Excessive oestrogenic stimulation is a well-known risk factor for the development and progression of endometrial cancer. Aromatase is the key enzyme which catalyses the conversion of androgens to oestrogens in postmenopausal women. Inhibition of aromatase may therefore be a useful strategy in the management of endometrial cancer. A pilot study was designed to assess the feasibility of a neoadjuvant model and understand the biological effects of anastrozole, an aromatase inhibitor, in the treatment of endometrial cancer.

METHODS

Patients with endometrial cancer who consented to participate in the study were randomised to receive anastrozole or placebo for a minimum of 14 days prior to definitive surgery.
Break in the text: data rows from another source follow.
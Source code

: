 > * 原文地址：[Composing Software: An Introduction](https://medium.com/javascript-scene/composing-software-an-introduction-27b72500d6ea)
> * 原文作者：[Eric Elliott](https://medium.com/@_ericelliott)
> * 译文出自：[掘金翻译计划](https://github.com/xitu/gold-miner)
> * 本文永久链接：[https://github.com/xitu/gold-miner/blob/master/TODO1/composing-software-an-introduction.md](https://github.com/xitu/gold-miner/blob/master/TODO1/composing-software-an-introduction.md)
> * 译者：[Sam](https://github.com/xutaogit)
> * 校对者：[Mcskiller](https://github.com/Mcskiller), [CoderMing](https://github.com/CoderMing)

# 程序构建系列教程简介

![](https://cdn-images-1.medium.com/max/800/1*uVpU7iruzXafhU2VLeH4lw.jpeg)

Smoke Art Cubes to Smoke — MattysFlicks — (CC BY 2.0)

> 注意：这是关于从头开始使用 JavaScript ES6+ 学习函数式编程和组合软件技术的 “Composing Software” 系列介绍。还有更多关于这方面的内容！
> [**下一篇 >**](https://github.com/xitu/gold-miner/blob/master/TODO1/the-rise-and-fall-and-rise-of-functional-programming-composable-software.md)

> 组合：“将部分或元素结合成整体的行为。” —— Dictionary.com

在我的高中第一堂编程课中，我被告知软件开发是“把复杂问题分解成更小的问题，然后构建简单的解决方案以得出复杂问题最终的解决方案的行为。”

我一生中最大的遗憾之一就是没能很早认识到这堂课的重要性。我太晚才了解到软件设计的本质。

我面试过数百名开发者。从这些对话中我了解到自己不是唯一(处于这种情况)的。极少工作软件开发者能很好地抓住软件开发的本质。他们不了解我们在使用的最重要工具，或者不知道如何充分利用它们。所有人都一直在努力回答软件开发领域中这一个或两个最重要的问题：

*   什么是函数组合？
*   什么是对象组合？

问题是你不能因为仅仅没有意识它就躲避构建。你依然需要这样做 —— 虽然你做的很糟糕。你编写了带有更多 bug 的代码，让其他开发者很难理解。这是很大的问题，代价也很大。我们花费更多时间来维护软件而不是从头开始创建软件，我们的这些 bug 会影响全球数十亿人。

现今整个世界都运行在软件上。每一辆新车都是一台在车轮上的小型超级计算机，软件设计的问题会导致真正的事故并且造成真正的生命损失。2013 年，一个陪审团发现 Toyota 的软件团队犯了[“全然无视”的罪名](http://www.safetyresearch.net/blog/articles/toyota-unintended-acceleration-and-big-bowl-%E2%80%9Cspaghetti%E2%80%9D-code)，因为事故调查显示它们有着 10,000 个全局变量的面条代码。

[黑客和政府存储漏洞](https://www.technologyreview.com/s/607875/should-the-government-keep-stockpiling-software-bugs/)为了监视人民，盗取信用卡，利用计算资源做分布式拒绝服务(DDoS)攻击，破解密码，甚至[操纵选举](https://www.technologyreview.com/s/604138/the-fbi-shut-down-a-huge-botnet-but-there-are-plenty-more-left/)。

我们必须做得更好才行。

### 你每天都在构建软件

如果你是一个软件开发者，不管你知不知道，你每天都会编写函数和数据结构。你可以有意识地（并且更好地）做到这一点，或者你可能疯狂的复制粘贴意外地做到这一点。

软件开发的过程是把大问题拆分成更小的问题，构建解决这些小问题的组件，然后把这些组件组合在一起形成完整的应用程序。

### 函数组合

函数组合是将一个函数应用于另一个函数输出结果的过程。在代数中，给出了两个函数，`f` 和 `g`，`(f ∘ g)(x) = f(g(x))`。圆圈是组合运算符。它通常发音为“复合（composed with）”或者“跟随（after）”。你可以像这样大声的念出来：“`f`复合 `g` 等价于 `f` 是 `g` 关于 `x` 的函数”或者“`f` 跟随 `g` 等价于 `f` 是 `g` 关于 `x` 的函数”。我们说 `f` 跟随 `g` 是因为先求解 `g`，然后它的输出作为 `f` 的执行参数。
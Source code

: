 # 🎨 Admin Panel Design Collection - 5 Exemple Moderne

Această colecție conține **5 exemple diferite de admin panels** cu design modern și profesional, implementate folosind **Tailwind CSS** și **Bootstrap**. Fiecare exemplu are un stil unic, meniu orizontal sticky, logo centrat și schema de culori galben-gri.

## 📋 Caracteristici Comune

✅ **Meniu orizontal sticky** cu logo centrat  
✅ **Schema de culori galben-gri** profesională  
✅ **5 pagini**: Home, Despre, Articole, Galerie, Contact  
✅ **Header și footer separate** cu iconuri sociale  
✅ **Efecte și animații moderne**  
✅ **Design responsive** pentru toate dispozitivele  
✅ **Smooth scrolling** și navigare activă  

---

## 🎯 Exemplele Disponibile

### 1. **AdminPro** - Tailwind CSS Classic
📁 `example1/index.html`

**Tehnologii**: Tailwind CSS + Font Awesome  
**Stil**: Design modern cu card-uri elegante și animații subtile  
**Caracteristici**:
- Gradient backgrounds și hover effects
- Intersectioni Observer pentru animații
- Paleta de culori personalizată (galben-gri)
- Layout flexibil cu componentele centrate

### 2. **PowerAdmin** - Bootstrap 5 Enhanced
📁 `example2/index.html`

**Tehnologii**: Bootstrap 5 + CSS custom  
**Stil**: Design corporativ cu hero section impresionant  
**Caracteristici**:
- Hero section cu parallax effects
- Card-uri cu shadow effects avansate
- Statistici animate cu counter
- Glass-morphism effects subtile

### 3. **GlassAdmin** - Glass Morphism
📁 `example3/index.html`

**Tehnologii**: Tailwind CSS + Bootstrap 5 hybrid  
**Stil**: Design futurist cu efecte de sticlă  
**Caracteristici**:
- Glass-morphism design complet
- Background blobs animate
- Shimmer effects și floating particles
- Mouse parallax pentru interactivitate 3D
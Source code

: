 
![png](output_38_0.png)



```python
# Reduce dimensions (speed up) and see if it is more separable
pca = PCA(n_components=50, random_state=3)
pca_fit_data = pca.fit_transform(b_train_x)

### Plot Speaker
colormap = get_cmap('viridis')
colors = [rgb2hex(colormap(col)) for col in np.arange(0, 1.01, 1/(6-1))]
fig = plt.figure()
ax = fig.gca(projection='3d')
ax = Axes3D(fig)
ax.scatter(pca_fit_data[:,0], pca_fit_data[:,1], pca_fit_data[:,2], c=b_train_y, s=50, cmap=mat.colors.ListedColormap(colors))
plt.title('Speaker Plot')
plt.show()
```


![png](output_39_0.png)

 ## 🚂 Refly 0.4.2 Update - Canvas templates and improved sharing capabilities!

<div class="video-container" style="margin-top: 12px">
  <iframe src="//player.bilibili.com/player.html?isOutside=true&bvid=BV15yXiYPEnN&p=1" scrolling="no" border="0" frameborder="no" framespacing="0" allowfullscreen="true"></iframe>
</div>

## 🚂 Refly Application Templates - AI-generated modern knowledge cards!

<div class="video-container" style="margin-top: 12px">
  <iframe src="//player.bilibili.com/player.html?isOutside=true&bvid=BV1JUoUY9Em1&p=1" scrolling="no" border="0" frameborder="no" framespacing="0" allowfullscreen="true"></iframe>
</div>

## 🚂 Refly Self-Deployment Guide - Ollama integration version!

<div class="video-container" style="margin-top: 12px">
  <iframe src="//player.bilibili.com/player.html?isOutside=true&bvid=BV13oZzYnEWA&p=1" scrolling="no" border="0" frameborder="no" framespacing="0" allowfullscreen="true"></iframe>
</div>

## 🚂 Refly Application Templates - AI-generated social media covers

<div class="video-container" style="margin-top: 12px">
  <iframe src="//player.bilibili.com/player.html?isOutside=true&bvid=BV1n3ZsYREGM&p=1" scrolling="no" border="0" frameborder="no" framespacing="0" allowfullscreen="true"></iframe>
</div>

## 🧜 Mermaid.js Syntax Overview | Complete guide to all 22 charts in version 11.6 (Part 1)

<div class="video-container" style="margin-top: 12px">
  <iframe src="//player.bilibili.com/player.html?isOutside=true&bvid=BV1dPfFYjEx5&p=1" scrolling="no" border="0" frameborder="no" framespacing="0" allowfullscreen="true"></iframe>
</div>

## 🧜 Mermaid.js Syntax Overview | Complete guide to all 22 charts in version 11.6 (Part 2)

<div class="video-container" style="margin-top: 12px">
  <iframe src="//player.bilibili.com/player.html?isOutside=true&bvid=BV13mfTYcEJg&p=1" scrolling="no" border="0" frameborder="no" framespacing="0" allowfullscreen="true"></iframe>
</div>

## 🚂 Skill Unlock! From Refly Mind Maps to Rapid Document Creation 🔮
Endometrial samples were obtained before and after treatment. Immunohistochemistry was performed to ascertain the expression of oestrogen receptor alpha (ERα), progesterone receptor (PR), androgen receptor (AR), ki-67 and Bcl2 before and after treatment in glands and stroma of the endometrium.

RESULTS

A total of 16 patients were randomised to the anastrozole arm and 8 to the placebo arm (2:1 randomisation). A significant decrease in the glandular expression of ERα and AR was observed in the anastrozole arm. There was no significant change in the expression of PR or Bcl2. Expression of ki-67, a proliferation marker, also decreased significantly following treatment with anastrozole.

CONCLUSIONS

Treatment with anastrozole caused a significant decrease in proliferation as demonstrated by decreased ki-67 expression. A large randomised controlled trial is warranted to fully assess the role of anastrozole in the neoadjuvant treatment of endometrial cancer.